__TASK TO COMPLETE__
A word-for-word copy of the data, with no images, is the required answer.

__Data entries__
***
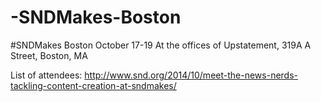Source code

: -SNDMakes-Boston
================

#SNDMakes Boston 
October 17-19
At the offices of Upstatement, 319A A Street, Boston, MA

List of attendees: http://www.snd.org/2014/10/meet-the-news-nerds-tackling-content-creation-at-sndmakes/
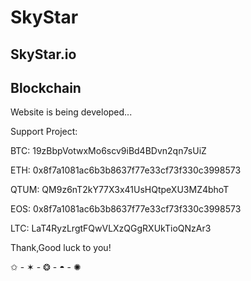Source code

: # SkyStar
  
  
## SkyStar.io   
  
  
## Blockchain
  
  
Website is being developed...
  
  
Support Project:
  
BTC:   19zBbpVotwxMo6scv9iBd4BDvn2qn7sUiZ
  
ETH:   0x8f7a1081ac6b3b8637f77e33cf73f330c3998573
  
QTUM:   QM9z6nT2kY77X3x41UsHQtpeXU3MZ4bhoT
  
EOS:   0x8f7a1081ac6b3b8637f77e33cf73f330c3998573
  
LTC:   LaT4RyzLrgtFQwVLXzQGgRXUkTioQNzAr3
  
  
Thank,Good luck to you!
  
  
  
  
  ✩ - ✶ - ❂ - ◓ -  ✺   
  
  
  





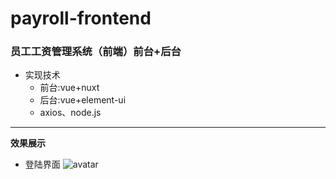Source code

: # payroll-frontend
### 员工工资管理系统（前端）前台+后台
- 实现技术
  - 前台:vue+nuxt
  - 后台:vue+element-ui
  - axios、node.js
* * *
**效果展示**
- 登陆界面
![avatar](/img/登陆界面.png)
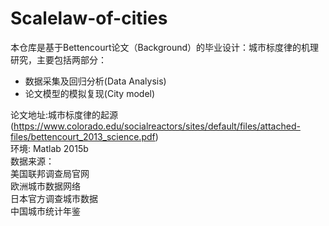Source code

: # Scalelaw-of-cities
本仓库是基于Bettencourt论文（Background）的毕业设计：城市标度律的机理研究，主要包括两部分：  
- 数据采集及回归分析(Data Analysis)
- 论文模型的模拟复现(City model)


论文地址:城市标度律的起源(https://www.colorado.edu/socialreactors/sites/default/files/attached-files/bettencourt_2013_science.pdf)    
环境: Matlab 2015b   
数据来源：   
美国联邦调查局官网   
欧洲城市数据网络   
日本官方调查城市数据    
中国城市统计年鉴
***
__FINAL ANSWER__
Source code

: -SNDMakes-Boston
================

#SNDMakes Boston 
October 17-19
At the offices of Upstatement, 319A A Street, Boston, MA

List of attendees: http://www.snd.org/2014/10/meet-the-news-nerds-tackling-content-creation-at-sndmakes/
Source code

: # SkyStar
  
  
## SkyStar.io   
  
  
## Blockchain
  
  
Website is being developed...
  
  
Support Project:
  
BTC:   19zBbpVotwxMo6scv9iBd4BDvn2qn7sUiZ
  
ETH:   0x8f7a1081ac6b3b8637f77e33cf73f330c3998573
  
QTUM:   QM9z6nT2kY77X3x41UsHQtpeXU3MZ4bhoT
  
EOS:   0x8f7a1081ac6b3b8637f77e33cf73f330c3998573
  
LTC:   LaT4RyzLrgtFQwVLXzQGgRXUkTioQNzAr3
  
  
Thank,Good luck to you!
  
  
  
  
  ✩ - ✶ - ❂ - ◓ -  ✺   
  
  
  





Source code

: # payroll-frontend
### 员工工资管理系统（前端）前台+后台
- 实现技术
  - 前台:vue+nuxt
  - 后台:vue+element-ui
  - axios、node.js
* * *
**效果展示**
- 登陆界面
![avatar](/img/登陆界面.png)
Source code

: # Scalelaw-of-cities
本仓库是基于Bettencourt论文（Background）的毕业设计：城市标度律的机理研究，主要包括两部分：  
- 数据采集及回归分析(Data Analysis)
- 论文模型的模拟复现(City model)


论文地址:城市标度律的起源(https://www.colorado.edu/socialreactors/sites/default/files/attached-files/bettencourt_2013_science.pdf)    
环境: Matlab 2015b   
数据来源：   
美国联邦调查局官网   
欧洲城市数据网络   
日本官方调查城市数据    
中国城市统计年鉴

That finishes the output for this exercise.